Hardly a day goes by without hearing about Russian hackers. After sparking controversy during the US election, they have been implicated in the Qatar crisis. An IT expert tells DW how Russia became a hacking superpower.
Alleged Russian hackers are once again making headlines. The current Qatar crisis could have been triggered by Russian-produced fake news, according to a CNN report about an FBI inquiry. Several Gulf states cut ties with Qatar in the last few days, supposedly over alleged support for terrorism. Not long before the diplomatic dispute, new revelations concerning Russian hacking during the 2016 US presidential election campaign came to light.
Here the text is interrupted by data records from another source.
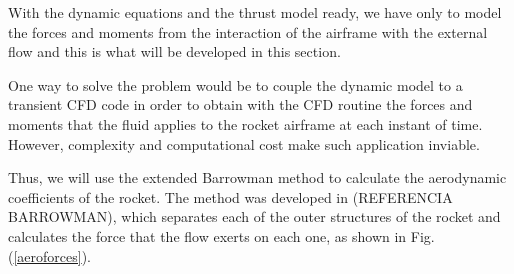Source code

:\documentclass[10pt,fleqn,a4paper,twoside]{article}
\begin{document}
With the dynamic equations and the thrust model ready, we have only to model the forces and moments from the interaction of the airframe with the external flow and this is what will be developed in this section.


One way to solve the problem would be to couple the dynamic model to a transient CFD code in order to obtain with the CFD routine the forces and moments that the fluid applies to the rocket airframe at each instant of time. However, complexity and computational cost make such application inviable.


Thus, we will use the extended Barrowman method to calculate the aerodynamic coefficients of the rocket. The method was developed in (REFERENCIA BARROWMAN), which separates each of the outer structures of the rocket and calculates the force that the flow exerts on each one, as shown in Fig. (\ref{aeroforces}).
\end{document}
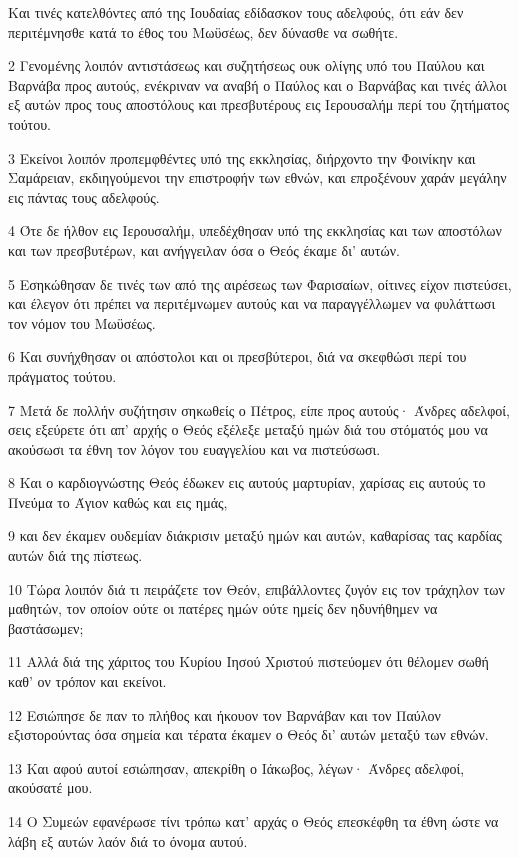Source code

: \par Και τινές κατελθόντες από της Ιουδαίας εδίδασκον τους αδελφούς, ότι εάν δεν περιτέμνησθε κατά το έθος του Μωϋσέως, δεν δύνασθε να σωθήτε.
\par 2 Γενομένης λοιπόν αντιστάσεως και συζητήσεως ουκ ολίγης υπό του Παύλου και Βαρνάβα προς αυτούς, ενέκριναν να αναβή ο Παύλος και ο Βαρνάβας και τινές άλλοι εξ αυτών προς τους αποστόλους και πρεσβυτέρους εις Ιερουσαλήμ περί του ζητήματος τούτου.
\par 3 Εκείνοι λοιπόν προπεμφθέντες υπό της εκκλησίας, διήρχοντο την Φοινίκην και Σαμάρειαν, εκδιηγούμενοι την επιστροφήν των εθνών, και επροξένουν χαράν μεγάλην εις πάντας τους αδελφούς.
\par 4 Ότε δε ήλθον εις Ιερουσαλήμ, υπεδέχθησαν υπό της εκκλησίας και των αποστόλων και των πρεσβυτέρων, και ανήγγειλαν όσα ο Θεός έκαμε δι' αυτών.
\par 5 Εσηκώθησαν δε τινές των από της αιρέσεως των Φαρισαίων, οίτινες είχον πιστεύσει, και έλεγον ότι πρέπει να περιτέμνωμεν αυτούς και να παραγγέλλωμεν να φυλάττωσι τον νόμον του Μωϋσέως.
\par 6 Και συνήχθησαν οι απόστολοι και οι πρεσβύτεροι, διά να σκεφθώσι περί του πράγματος τούτου.
\par 7 Μετά δε πολλήν συζήτησιν σηκωθείς ο Πέτρος, είπε προς αυτούς· Άνδρες αδελφοί, σεις εξεύρετε ότι απ' αρχής ο Θεός εξέλεξε μεταξύ ημών διά του στόματός μου να ακούσωσι τα έθνη τον λόγον του ευαγγελίου και να πιστεύσωσι.
\par 8 Και ο καρδιογνώστης Θεός έδωκεν εις αυτούς μαρτυρίαν, χαρίσας εις αυτούς το Πνεύμα το Άγιον καθώς και εις ημάς,
\par 9 και δεν έκαμεν ουδεμίαν διάκρισιν μεταξύ ημών και αυτών, καθαρίσας τας καρδίας αυτών διά της πίστεως.
\par 10 Τώρα λοιπόν διά τι πειράζετε τον Θεόν, επιβάλλοντες ζυγόν εις τον τράχηλον των μαθητών, τον οποίον ούτε οι πατέρες ημών ούτε ημείς δεν ηδυνήθημεν να βαστάσωμεν;
\par 11 Αλλά διά της χάριτος του Κυρίου Ιησού Χριστού πιστεύομεν ότι θέλομεν σωθή καθ' ον τρόπον και εκείνοι.
\par 12 Εσιώπησε δε παν το πλήθος και ήκουον τον Βαρνάβαν και τον Παύλον εξιστορούντας όσα σημεία και τέρατα έκαμεν ο Θεός δι' αυτών μεταξύ των εθνών.
\par 13 Και αφού αυτοί εσιώπησαν, απεκρίθη ο Ιάκωβος, λέγων· Άνδρες αδελφοί, ακούσατέ μου.
\par 14 Ο Συμεών εφανέρωσε τίνι τρόπω κατ' αρχάς ο Θεός επεσκέφθη τα έθνη ώστε να λάβη εξ αυτών λαόν διά το όνομα αυτού.
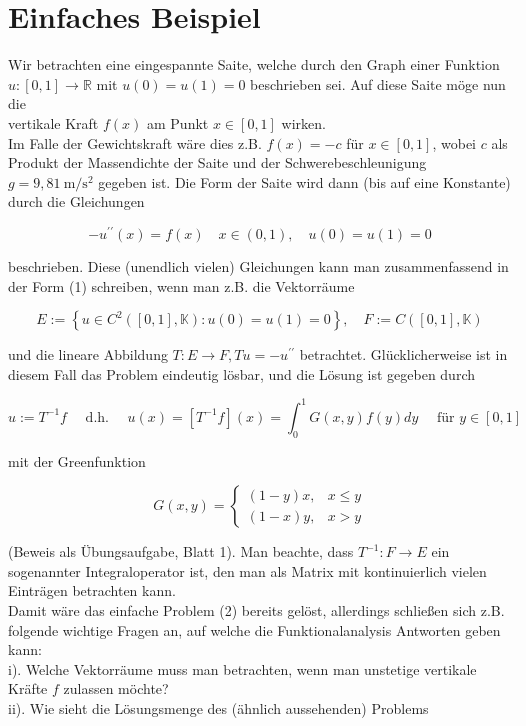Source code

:\documentclass[10pt, letterpaper]{article}
\begin{document}
\section*{Einfaches Beispiel}
Wir betrachten eine eingespannte Saite, welche durch den Graph einer Funktion $u:[0,1] \rightarrow \mathbb{R}$ mit $u(0)=u(1)=0$ beschrieben sei. Auf diese Saite möge nun die\\
vertikale Kraft $f(x)$ am Punkt $x \in[0,1]$ wirken.\\
Im Falle der Gewichtskraft wäre dies z.B. $f(x)=-c$ für $x \in[0,1]$, wobei $c$ als Produkt der Massendichte der Saite und der Schwerebeschleunigung $g=9,81 \mathrm{~m} / \mathrm{s}^{2}$ gegeben ist. Die Form der Saite wird dann (bis auf eine Konstante) durch die Gleichungen

$$
-u^{\prime \prime}(x)=f(x) \quad x \in(0,1), \quad u(0)=u(1)=0
$$

beschrieben. Diese (unendlich vielen) Gleichungen kann man zusammenfassend in der Form (1) schreiben, wenn man z.B. die Vektorräume

$$
E:=\left\{u \in C^{2}([0,1], \mathbb{K}): u(0)=u(1)=0\right\}, \quad F:=C([0,1], \mathbb{K})
$$

und die lineare Abbildung $T: E \rightarrow F, T u=-u^{\prime \prime}$ betrachtet. Glücklicherweise ist in diesem Fall das Problem eindeutig lösbar, und die Lösung ist gegeben durch

$$
u:=T^{-1} f \quad \text { d.h. } \quad u(x)=\left[T^{-1} f\right](x)=\int_{0}^{1} G(x, y) f(y) d y \quad \text { für } y \in[0,1]
$$

mit der Greenfunktion

$$
G(x, y)= \begin{cases}(1-y) x, & x \leq y \\ (1-x) y, & x>y\end{cases}
$$

(Beweis als Übungsaufgabe, Blatt 1). Man beachte, dass $T^{-1}: F \rightarrow E$ ein sogenannter Integraloperator ist, den man als Matrix mit kontinuierlich vielen Einträgen betrachten kann.\\
Damit wäre das einfache Problem (2) bereits gelöst, allerdings schließen sich z.B. folgende wichtige Fragen an, auf welche die Funktionalanalysis Antworten geben kann:\\
i). Welche Vektorräume muss man betrachten, wenn man unstetige vertikale Kräfte $f$ zulassen möchte?\\
ii). Wie sieht die Lösungsmenge des (ähnlich aussehenden) Problems
\end{document}
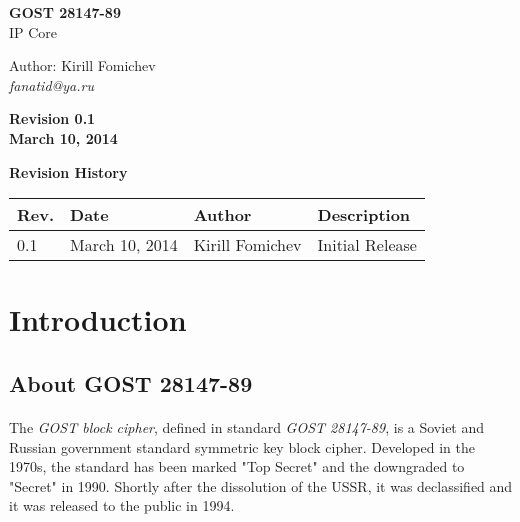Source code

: \documentclass[a4paper,12pt]{article}
\newcommand{\currentRevision}{0.1}
\newcommand{\releaseDate}{March 10, 2014}
\begin{document}
\begin{titlepage}
\begin{flushright}

\vspace*{4cm}
\Huge
\textbf{GOST 28147-89}\\IP Core

\vspace{4cm}
\large
Author: Kirill Fomichev\\
\textsl{fanatid@ya.ru}

\vspace{4cm}
\textbf{Revision \currentRevision\\\releaseDate}

\end{flushright}
\end{titlepage}


\begin{flushright}
\Large
\textbf{Revision History}
\normalsize
\end{flushright}

\begin{flushleft}
{\renewcommand{\arraystretch}{1.5}
\begin{tabularx}{\textwidth}{|l|l|l|X|}
\hline
\textbf{Rev.} & \textbf{Date} & \textbf{Author} & \textbf{Description}\\
\hline
0.1 & March 10, 2014 & Kirill Fomichev & Initial Release\\
\hline
\end{tabularx}}
\end{flushleft}

\newpage
\tableofcontents

\newpage
\section{Introduction}

\subsection{About GOST 28147-89}
\paragraph{}
The \textsl{GOST block cipher}, defined in standard \textsl{GOST 28147-89},
is a Soviet and Russian government standard symmetric key block cipher.
Developed in the 1970s, the standard has been marked "Top Secret" and
the downgraded to "Secret" in 1990. Shortly after the dissolution of the USSR,
it was declassified and it was released to the public in 1994.
\end{document}
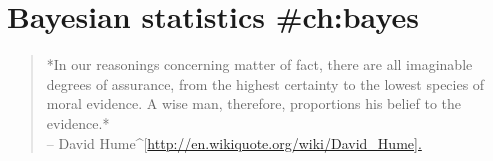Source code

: 
\chapter{Bayesian statistics {#ch:bayes}}

\begin{quote}
*In our reasonings concerning matter of fact, there are all imaginable degrees of assurance, from the highest certainty to the lowest species of moral evidence. A wise man, therefore, proportions his belief to the evidence.* \\
\hspace*{2cm} -- David Hume^[\url{http://en.wikiquote.org/wiki/David_Hume].}
\end{quote}


%
%




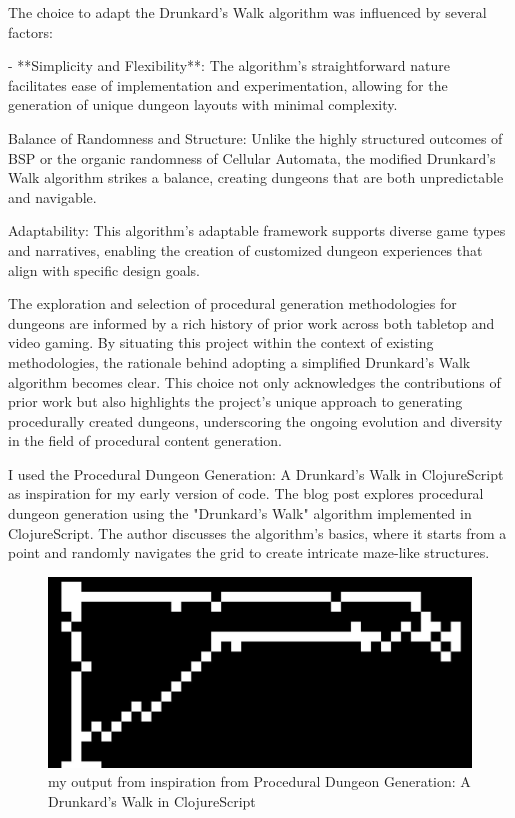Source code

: \documentclass[10pt,twocolumn]{article}
\begin{document}
The choice to adapt the Drunkard’s Walk algorithm was influenced by several factors:

- **Simplicity and Flexibility**: The algorithm’s straightforward nature facilitates ease of implementation and experimentation, allowing for the generation of unique dungeon layouts with minimal complexity.

Balance of Randomness and Structure: Unlike the highly structured outcomes of BSP or the organic randomness of Cellular Automata, the modified Drunkard’s Walk algorithm strikes a balance, creating dungeons that are both unpredictable and navigable.

Adaptability: This algorithm's adaptable framework supports diverse game types and narratives, enabling the creation of customized dungeon experiences that align with specific design goals.

The exploration and selection of procedural generation methodologies for dungeons are informed by a rich history of prior work across both tabletop and video gaming. By situating this project within the context of existing methodologies, the rationale behind adopting a simplified Drunkard’s Walk algorithm becomes clear. This choice not only acknowledges the contributions of prior work but also highlights the project's unique approach to generating procedurally created dungeons, underscoring the ongoing evolution and diversity in the field of procedural content generation.

I used the Procedural Dungeon Generation: A Drunkard's Walk in ClojureScript as inspiration for my early version of code. The blog post explores procedural dungeon generation using the "Drunkard's Walk" algorithm implemented in ClojureScript. The author discusses the algorithm's basics, where it starts from a point and randomly navigates the grid to create intricate maze-like structures. \cite{jrheard_dungeon_clojurescript}

\begin{figure}
    \centering
    \includegraphics[width=0.5\linewidth]{mine.png}
    \caption{my output from inspiration from Procedural Dungeon Generation: A Drunkard's Walk in ClojureScript}
    \label{fig:enter-label}
\end{figure}
\end{document}
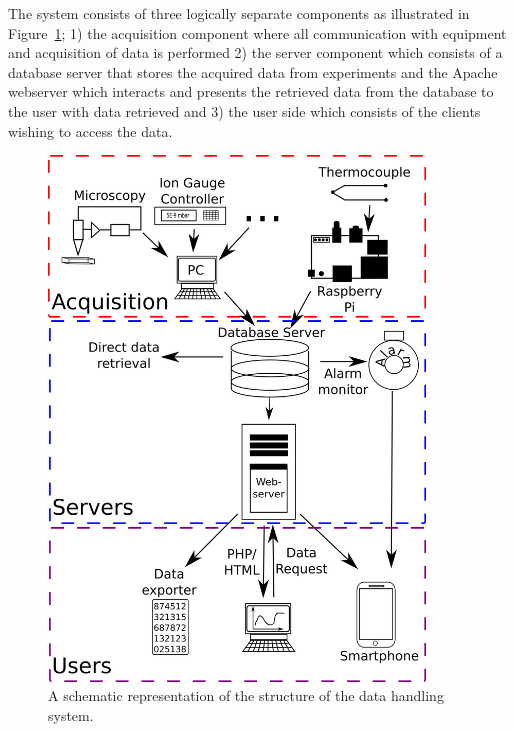 The system consists of three logically separate components as illustrated in
Figure~\ref{fig:system_overview}; 1) the acquisition component where all
communication with equipment and acquisition of data is performed 2) the server
component which consists of a database server that stores the acquired data from
experiments and the Apache webserver which interacts and presents the retrieved
data from the database to the user with data retrieved and 3) the user side
which consists of the clients wishing to access the data.

\begin{figure}
 \begin{center}
 \includegraphics[width=10cm]{system_overview.png}
 \caption{
   A schematic representation of the structure of the data handling system.
   \label{fig:system_overview}
 } 
 \end{center}
\end{figure}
A secret NSA document published by The Intercept suggests Russian military intelligence attempted a cyberattack on at least one US voting software supplier.
Increasing public influence
Just getting in the news is a big win for Russian hackers. "What they can really do is stir up talk about themselves," Andrei Soldatov, editor-in-chief for Agentura.ru, a Russian news site that focuses on intelligence agencies, transparency and terrorism, told DW.
"It's enough that Russia presents the image that it can meddle in European and other elections," he said. "Many in Russia like this."
Russia routinely denies the hacking accusations. President Vladimir Putin said as much at a June 1 press conference, though conceded some "patriotic" hackers may see going after Russia's critics as "their contribution." Putin likened them to "freelance artists" who wake up in the morning, read something about international affairs and do something about it.
Tested at home, carried out abroad
It is an effective, if not complicated, system, Soldatov explained.
"There are a few people at the highest levels of government coordinating their work as well as a group of informal actors," he said. "It could be PR agencies or just uncoordinated groups of people working directly with the Kremlin."
The work is faster and more flexible as a result, and "they can't be held accountable as state representatives because they are not part of the state bureaucracy," Soldatov added.
Russian authorities tested this strategy in the 2000s against domestic opposition movements and critical journalists. It was later exported, notably to Estonia in a 2007 cyberattack. The Kremlin-friendly Nashi ("Ours") youth movement claimed responsibility.
Russia's hacking prowess is thanks to a combination of Soviet history and modern Russian politics, Soldatov said. The Soviet Union had trained "the most engineers in the world," he explained. After the collapse of the USSR, it was those people who saw to it that Russia's IT sector would be among the best in the world. A feeling of betrayal by the West in the 1990s created fertile ground for Russian intelligence to turn IT experts into hackers on the state's behalf.
Following the 2014 annexation of Crimea, intelligence services worked together closely with both criminal hackers and the IT sector, which found it difficult to say no to doing sensitive work such as DDoS attacks (distributed denial of service) for them.
The state often exploits hackers' patriotic zeal, Soldatov said. As a prime example, Russian IT students voluntarily launched a denial of service attack in 2002 against a website spreading information about Islamic fighters in the North Caucasus. Russia's domestic security service, the FSB, praised the effort as the students fulfilling their "patriotic duty."
Erosion of trust
Russian hacking efforts are on the rise, but Soldatov see no strategic goal for such activity other than Russia tactically exploiting particular situations as they arise. There is, however, the psychological effect of "wanting to spread a feeling of hopelessness and mistrust throughout Europe," he said, adding it is a condition that Russian society is already accustomed to.